* INSTRUCTIONS FOR THE TASK: Each line with the string "identify" is to be copied from the records below.

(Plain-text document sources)
****************************************

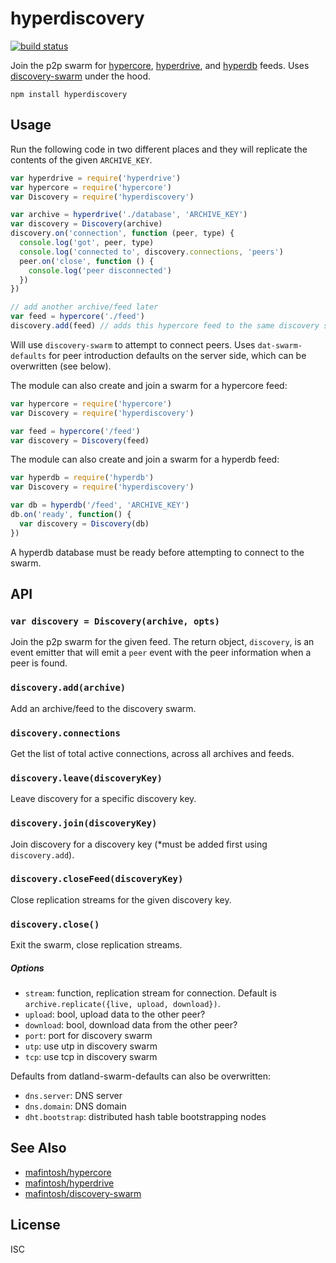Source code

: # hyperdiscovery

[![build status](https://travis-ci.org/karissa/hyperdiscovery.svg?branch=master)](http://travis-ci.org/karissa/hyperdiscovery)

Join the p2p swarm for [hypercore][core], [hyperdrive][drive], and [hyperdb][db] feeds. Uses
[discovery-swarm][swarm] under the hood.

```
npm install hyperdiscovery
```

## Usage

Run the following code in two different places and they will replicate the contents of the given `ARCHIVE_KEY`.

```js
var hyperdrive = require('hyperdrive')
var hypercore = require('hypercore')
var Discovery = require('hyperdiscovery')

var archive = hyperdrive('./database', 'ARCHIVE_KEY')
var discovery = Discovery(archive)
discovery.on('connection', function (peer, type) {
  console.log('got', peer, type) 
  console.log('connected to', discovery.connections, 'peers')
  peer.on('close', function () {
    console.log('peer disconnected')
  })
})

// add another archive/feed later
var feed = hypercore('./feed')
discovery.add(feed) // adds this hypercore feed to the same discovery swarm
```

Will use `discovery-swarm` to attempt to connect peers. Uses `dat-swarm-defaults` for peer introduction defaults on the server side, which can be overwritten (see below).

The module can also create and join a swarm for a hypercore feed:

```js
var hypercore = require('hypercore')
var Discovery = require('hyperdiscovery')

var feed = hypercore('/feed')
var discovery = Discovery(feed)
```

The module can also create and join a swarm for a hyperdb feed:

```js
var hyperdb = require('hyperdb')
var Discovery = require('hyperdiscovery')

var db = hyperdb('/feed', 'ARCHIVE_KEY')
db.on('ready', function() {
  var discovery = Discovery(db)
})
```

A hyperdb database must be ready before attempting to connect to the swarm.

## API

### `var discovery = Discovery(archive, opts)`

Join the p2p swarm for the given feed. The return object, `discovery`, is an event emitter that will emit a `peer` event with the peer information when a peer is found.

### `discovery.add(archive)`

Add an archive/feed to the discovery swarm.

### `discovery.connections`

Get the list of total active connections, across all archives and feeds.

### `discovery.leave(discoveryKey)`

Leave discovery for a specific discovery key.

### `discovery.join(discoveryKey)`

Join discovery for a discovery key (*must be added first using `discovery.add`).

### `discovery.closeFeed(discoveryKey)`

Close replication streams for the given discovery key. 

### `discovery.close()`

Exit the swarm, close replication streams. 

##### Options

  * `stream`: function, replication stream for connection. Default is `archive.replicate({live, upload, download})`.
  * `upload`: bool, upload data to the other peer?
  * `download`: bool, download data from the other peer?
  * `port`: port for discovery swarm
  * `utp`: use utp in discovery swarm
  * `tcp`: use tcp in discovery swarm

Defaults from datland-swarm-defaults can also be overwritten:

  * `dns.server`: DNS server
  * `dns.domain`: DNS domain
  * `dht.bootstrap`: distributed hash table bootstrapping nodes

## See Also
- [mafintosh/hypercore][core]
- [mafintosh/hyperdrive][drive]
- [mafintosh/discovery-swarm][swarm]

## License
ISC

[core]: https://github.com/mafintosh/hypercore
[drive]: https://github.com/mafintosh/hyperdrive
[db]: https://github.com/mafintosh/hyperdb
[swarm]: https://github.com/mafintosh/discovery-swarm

****************************************

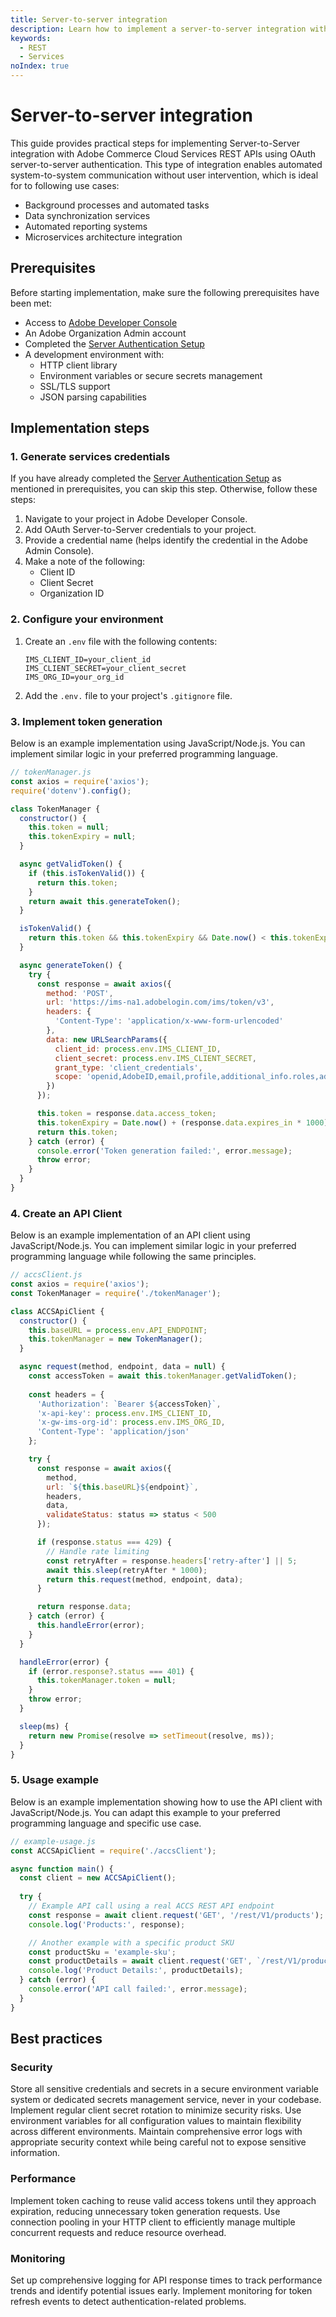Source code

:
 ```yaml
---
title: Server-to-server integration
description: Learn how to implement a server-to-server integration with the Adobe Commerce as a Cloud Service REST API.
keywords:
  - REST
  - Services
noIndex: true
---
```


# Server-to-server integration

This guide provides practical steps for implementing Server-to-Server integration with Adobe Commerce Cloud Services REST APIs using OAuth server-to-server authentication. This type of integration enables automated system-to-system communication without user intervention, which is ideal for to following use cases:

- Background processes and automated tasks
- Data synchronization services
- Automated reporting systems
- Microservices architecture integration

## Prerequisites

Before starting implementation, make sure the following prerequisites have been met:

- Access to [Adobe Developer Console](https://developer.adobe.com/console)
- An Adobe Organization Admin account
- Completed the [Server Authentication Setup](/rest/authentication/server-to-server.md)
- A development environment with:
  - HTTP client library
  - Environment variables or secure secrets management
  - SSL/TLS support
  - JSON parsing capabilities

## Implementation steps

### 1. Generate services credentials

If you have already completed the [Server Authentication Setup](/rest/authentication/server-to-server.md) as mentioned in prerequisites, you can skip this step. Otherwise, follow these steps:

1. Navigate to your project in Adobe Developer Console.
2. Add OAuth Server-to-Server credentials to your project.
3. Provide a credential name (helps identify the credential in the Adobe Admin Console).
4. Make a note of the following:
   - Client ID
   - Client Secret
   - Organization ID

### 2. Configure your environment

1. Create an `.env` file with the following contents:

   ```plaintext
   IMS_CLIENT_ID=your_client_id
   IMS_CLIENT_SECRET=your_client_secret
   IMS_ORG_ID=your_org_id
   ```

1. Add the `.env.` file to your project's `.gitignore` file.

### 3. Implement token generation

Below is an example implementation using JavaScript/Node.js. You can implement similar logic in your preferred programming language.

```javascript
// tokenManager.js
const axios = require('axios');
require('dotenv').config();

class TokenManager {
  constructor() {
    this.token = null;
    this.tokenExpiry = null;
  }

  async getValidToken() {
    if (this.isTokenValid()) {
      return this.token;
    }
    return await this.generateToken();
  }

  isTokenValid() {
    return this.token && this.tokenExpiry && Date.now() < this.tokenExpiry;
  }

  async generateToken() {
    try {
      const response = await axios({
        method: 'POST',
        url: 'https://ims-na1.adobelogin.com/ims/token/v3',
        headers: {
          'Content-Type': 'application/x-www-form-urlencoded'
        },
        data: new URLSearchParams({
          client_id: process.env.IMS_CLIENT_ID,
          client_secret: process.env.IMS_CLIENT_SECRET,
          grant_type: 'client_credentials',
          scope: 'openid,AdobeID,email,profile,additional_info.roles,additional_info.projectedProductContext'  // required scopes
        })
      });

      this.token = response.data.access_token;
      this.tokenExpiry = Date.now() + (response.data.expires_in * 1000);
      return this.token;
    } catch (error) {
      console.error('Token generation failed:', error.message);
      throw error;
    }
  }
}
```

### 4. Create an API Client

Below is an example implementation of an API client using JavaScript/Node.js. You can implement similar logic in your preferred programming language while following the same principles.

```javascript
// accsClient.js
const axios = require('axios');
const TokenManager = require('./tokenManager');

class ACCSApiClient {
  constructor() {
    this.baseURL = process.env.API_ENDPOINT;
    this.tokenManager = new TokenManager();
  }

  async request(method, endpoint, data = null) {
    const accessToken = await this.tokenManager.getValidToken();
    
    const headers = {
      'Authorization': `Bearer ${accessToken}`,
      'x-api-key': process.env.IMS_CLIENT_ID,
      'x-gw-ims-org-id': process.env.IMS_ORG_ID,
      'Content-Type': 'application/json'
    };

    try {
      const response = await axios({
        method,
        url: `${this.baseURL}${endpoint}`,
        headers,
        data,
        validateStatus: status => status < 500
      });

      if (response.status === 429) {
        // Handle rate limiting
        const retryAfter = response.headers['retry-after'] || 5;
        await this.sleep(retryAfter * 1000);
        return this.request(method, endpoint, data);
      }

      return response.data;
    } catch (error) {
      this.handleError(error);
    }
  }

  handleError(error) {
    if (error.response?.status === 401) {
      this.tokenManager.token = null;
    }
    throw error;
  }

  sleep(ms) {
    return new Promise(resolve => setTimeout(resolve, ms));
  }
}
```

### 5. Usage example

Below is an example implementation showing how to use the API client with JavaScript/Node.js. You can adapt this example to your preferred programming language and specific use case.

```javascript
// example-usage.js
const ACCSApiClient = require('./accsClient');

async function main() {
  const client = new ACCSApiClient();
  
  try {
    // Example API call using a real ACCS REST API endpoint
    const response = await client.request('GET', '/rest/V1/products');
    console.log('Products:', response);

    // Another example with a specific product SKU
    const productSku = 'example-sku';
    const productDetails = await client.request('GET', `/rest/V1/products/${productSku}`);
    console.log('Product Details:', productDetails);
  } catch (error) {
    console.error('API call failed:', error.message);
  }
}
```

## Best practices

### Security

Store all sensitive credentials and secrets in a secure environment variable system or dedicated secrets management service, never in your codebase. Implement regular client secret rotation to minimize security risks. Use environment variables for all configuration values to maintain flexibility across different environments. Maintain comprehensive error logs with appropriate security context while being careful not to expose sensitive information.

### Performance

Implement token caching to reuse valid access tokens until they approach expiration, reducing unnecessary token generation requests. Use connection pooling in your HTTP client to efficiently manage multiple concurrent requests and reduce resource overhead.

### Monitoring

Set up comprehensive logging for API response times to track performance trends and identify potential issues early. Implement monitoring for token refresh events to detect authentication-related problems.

****************************************

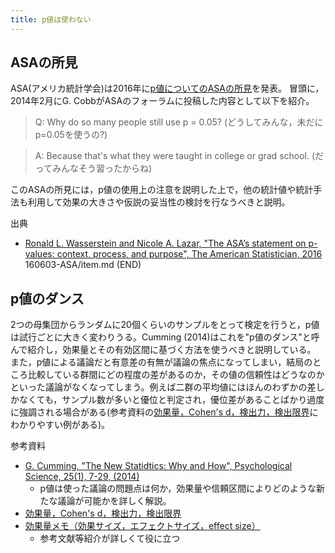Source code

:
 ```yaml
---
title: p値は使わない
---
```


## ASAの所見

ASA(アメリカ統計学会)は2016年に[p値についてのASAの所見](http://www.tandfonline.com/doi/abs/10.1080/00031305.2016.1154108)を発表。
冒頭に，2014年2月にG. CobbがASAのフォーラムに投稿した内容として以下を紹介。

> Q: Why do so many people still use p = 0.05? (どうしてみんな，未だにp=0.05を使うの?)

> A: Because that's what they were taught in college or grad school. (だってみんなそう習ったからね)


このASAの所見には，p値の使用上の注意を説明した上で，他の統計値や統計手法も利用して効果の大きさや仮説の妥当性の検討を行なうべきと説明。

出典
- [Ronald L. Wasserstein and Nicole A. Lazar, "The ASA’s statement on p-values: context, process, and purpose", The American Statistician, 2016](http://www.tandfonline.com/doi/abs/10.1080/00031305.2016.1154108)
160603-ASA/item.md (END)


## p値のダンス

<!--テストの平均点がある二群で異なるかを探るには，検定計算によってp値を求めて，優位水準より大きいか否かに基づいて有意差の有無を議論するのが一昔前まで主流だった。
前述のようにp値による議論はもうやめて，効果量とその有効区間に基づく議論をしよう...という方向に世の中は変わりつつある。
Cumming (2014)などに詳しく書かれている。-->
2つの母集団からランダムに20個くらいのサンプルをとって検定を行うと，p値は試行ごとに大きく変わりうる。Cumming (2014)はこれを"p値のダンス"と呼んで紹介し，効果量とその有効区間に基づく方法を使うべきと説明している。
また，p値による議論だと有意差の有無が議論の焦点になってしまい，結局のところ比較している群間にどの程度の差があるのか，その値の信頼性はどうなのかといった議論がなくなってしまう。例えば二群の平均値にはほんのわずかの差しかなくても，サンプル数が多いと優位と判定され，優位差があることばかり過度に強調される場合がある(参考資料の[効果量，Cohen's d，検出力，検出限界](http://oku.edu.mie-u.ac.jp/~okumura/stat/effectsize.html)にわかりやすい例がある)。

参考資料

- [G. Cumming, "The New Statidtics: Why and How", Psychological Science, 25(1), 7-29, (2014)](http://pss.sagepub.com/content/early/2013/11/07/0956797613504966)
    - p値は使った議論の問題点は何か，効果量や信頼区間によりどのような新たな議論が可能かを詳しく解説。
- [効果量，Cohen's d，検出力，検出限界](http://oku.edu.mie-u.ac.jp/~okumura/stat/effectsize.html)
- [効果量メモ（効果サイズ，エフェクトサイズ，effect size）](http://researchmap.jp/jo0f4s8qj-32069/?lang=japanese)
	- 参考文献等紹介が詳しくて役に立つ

****************************************

* FINAL ANSWER:
3. Provide a credential name (helps identify the credential in the Adobe Admin Console).
Set up comprehensive logging for API response times to track performance trends and identify potential issues early. Implement monitoring for token refresh events to detect authentication-related problems.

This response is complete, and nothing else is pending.